In some trick-taking games, you can bid nullo (or nil), which is a contract to not take tricks instead. You believe you have “bad” cards and can use your skill to ensure that your opponents, despite their best efforts, will wind up taking tricks.
In standard Bridge this is difficult: if you were to bid nullo, and there is no trump for that hand, your partner might have an Ace in a short suit, which means they could easily be forced to play the Ace, and now you’re taking tricks despite your desire to throw them away.
But in Pirate Bridge, there’s no problem, since no one’s going to accept your nullo bid if they can’t support you. No one is going to accept a nullo if, for example, they hold ♠9 8 3 2 ♡7 5 3 ♢K Q ♣10 8 4 3, because those Diamonds are a serious liability. And if no one accepts your nullo, then you’re not stuck with it!

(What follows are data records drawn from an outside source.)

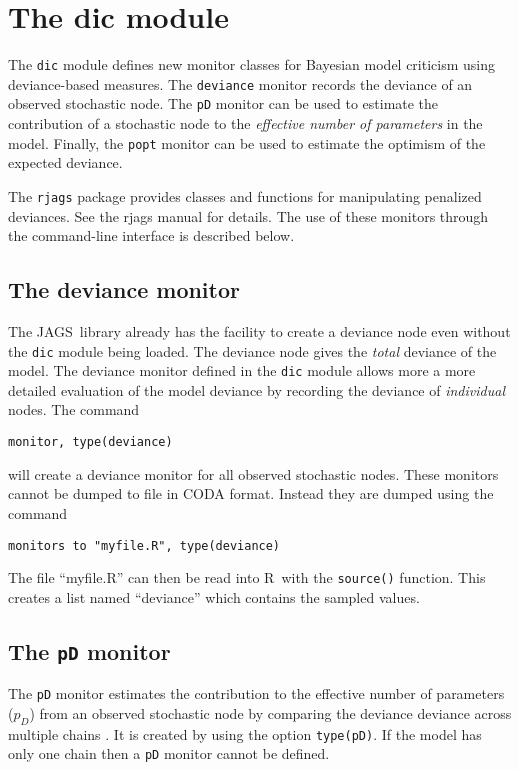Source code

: \documentclass[11pt, a4paper, titlepage]{report}
\newcommand{\JAGS}{\textsf{JAGS}}
\newcommand{\R}{\textsf{R}}
\begin{document}
\section{The dic module}

The \verb+dic+ module defines new monitor classes for Bayesian model
criticism using deviance-based measures. The \texttt{deviance} monitor
records the deviance of an observed stochastic node. The \texttt{pD}
monitor can be used to estimate the contribution of a stochastic node
to the {\em effective number of parameters} in the model. Finally, the
\texttt{popt} monitor can be used to estimate the optimism of the
expected deviance.

The \texttt{rjags} package provides classes and functions for
manipulating penalized deviances. See the rjags manual for details.
The use of these monitors through the command-line interface is
described below.

\subsection{The deviance monitor}

The \JAGS\ library already has the facility to create a deviance node
even without the \verb+dic+ module being loaded.  The deviance node
gives the {\em total} deviance of the model. The deviance monitor
defined in the \verb+dic+ module allows more a more detailed
evaluation of the model deviance by recording the deviance of {\em
  individual} nodes. The command
\begin{verbatim}
monitor, type(deviance)
\end{verbatim}
will create a deviance monitor for all observed stochastic
nodes. These monitors cannot be dumped to file in CODA format. Instead
they are dumped using the command
\begin{verbatim}
monitors to "myfile.R", type(deviance)
\end{verbatim}
The file ``myfile.R'' can then be read into \R\ with the \texttt{source()}
function. This creates a list named ``deviance'' which contains the
sampled values.

\subsection{The \texttt{pD} monitor}

The \verb+pD+ monitor estimates the contribution to the effective
number of parameters ($p_D$) \cite{spiegelhalter:etal:2002} from an
observed stochastic node by comparing the deviance deviance across
multiple chains \cite{plummer:2002}. It is created by using the option
\texttt{type(pD)}. If the model has only one chain then a \verb+pD+
monitor cannot be defined.
\end{document}
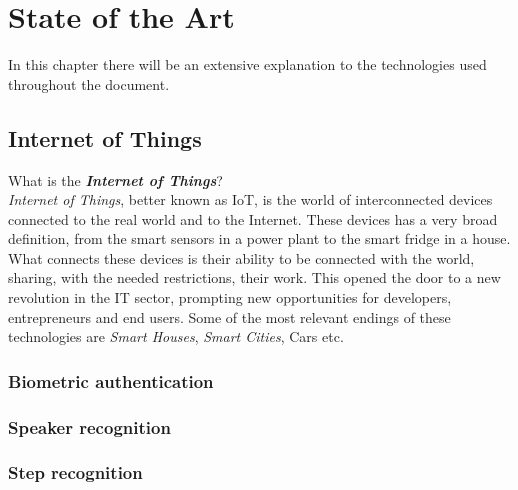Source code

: \chapter{State of the Art}

In this chapter there will be an extensive explanation to the technologies used
throughout the document.

\section{Internet of Things}

What is the \textbf{\textit{Internet of Things}}?\\
\textit{Internet of Things}, better known as IoT, is the world of interconnected devices
connected to the real world and to the Internet. These devices has a very
broad definition, from the smart sensors in a power plant to the smart fridge in
a house. What connects these devices is their ability to be connected with the world,
sharing, with the needed restrictions, their work. This opened the door to a new
revolution in the IT sector, prompting new opportunities for developers, entrepreneurs
and end users. Some of the most relevant endings of these technologies are \textit{Smart Houses},
\textit{Smart Cities}, Cars etc. %


\subsection{Biometric authentication}


\subsection{Speaker recognition}

\subsection{Step recognition}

The Acceptor in a nullo contract is the dummy hand, with cards played exposed, just as she or he would be in any other contract. The fact that the opponents can see what is available for the dummy to “duck” with makes it all the more challenging. On the other hand, this actually makes it easier for the Declarer to throw away even an Ace, because the Declarer could have the dummy lead some other suit in which the Declarer is already void and then throw the Ace.
So here’s the rules for nullo:
- Playing with nullo bids is optional and should be agreed upon by all four players before starting the rubber.
- In the auction, a bid of nullo outranks an identical number of spades, but loses to an identical number of no-trump.
- A bid of N nullo is a bid to force the opponents to take N tricks above book (that is, 6 + N tricks in all) despite their best efforts. So if you bid 3 Nullo, you are saying that you will force your opponents to take 9 tricks out of 13.
- During the play of a nullo hand, there is no trump suit (just like a no-trump hand).
- In scoring, nullo tricks are 10 points each (just like no-trump), except that the contractors (those who bid nullo) receive points for the tricks over book taken by their opponents rather than those they take themselves.